George Murphy, Minnelli, Fred Astaire, Arthur Freed, and Lucille Bremer welcome gossip columnist Louella Parsons to the set of Ziegfeld Follies . Astaire and Bremer are in costume for the extraordinary “Limehouse Blues” sequence. PHOTO COURTESY OF PHOTOFEST
Fred Astaire had performed “The Babbit and the Bromide” on Broadway, but for the version of the number included in Ziegfeld Follies , he was paired with Metro’s other dancing virtuoso, Gene Kelly. “They were completely different,” Minnelli would say of his two stars. “Fred Astaire is very elegant, high up in the air. . . . Gene is very athletic and down-to-earth. . . . In Ziegfeld Follies , when they worked together, we thought they’d never finish, because they would upstage each other.

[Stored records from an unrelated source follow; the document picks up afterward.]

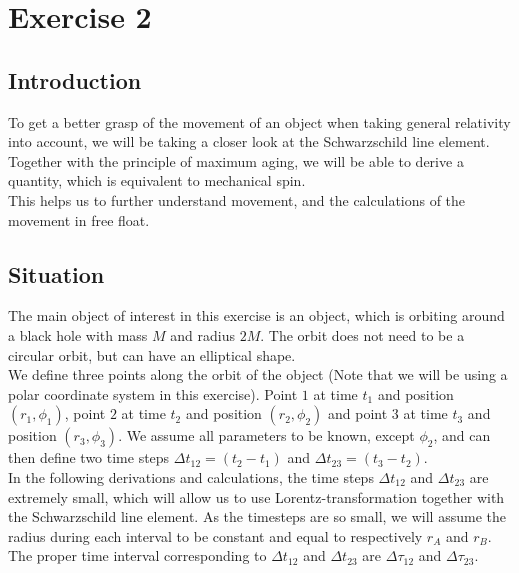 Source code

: \documentclass[reprint,english,notitlepage]{revtex4-2}
\begin{document}
\section{Exercise 2}\label{sec:exercise-2}
    \subsection{Introduction}\label{subsec:introduction2}
        To get a better grasp of the movement of an object when taking general relativity into account, we will be taking a closer look at the Schwarzschild line element.
        Together with the principle of maximum aging, we will be able to derive a quantity, which is equivalent to mechanical spin.\\
        This helps us to further understand movement, and the calculations of the movement in free float.

    \subsection{Situation}\label{subsec:situation2}
        The main object of interest in this exercise is an object, which is orbiting around a black hole with mass $M$ and radius $2M$.
        The orbit does not need to be a circular orbit, but can have an elliptical shape.\\
        We define three points along the orbit of the object (Note that we will be using a polar coordinate system in this exercise).
        Point $1$ at time $t_1$ and position $(r_1, \phi_1)$, point $2$ at time $t_2$ and position $(r_2, \phi_2)$ and point $3$ at time $t_3$ and position $(r_3, \phi_3)$.
        We assume all parameters to be known, except $\phi_2$, and can then define two time steps $\Delta t_{12} = (t_2-t_1)$ and $\Delta t_{23} = (t_3-t_2)$.\\

        In the following derivations and calculations, the time steps $\Delta t_{12}$ and $\Delta t_{23}$ are extremely small, which will allow us to use Lorentz-transformation together with the Schwarzschild line element.
        As the timesteps are so small, we will assume the radius during each interval to be constant and equal to respectively $r_A$ and $r_B$.\\

        The proper time interval corresponding to $\Delta t_{12}$ and $\Delta t_{23}$ are $\Delta\tau_{12}$ and $\Delta\tau_{23}$.
\end{document}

One would say, ‘Well, now, suppose we try this step. . . .’ They Alphonse’d and Gaston’ed each step because they had so much respect for each other.” 5 “The Babbit and the Bromide” serves as something of an extended “Coming Attraction,” as later in his career, Vincente would bounce back and forth between Astaire and Kelly vehicles.
At one point, Judy Garland had been scheduled for “The Babbit and the Bromide,” along with virtually every other Follies sequence. “I Love You More in Technicolor Than I Did in Black and White” was to have reunited Garland with her frequent costar Mickey Rooney. When Rooney was drafted into the army, the sketch was shelved, and his reteaming with Garland would have to wait until 1948’s Words and Music . Judy ultimately ended up in a dynamite Follies sequence—one that had been cast aside by another star. The Freed Unit’s wunderkinds, Kay Thompson and Roger Edens, had conceived “The Great Lady Has an Interview” as a sort of self-parody for Greer Garson. The devastatingly witty number would offer Metro’s Oscar-winning grand dame an opportunity to let her hair down and spoof her own noble image.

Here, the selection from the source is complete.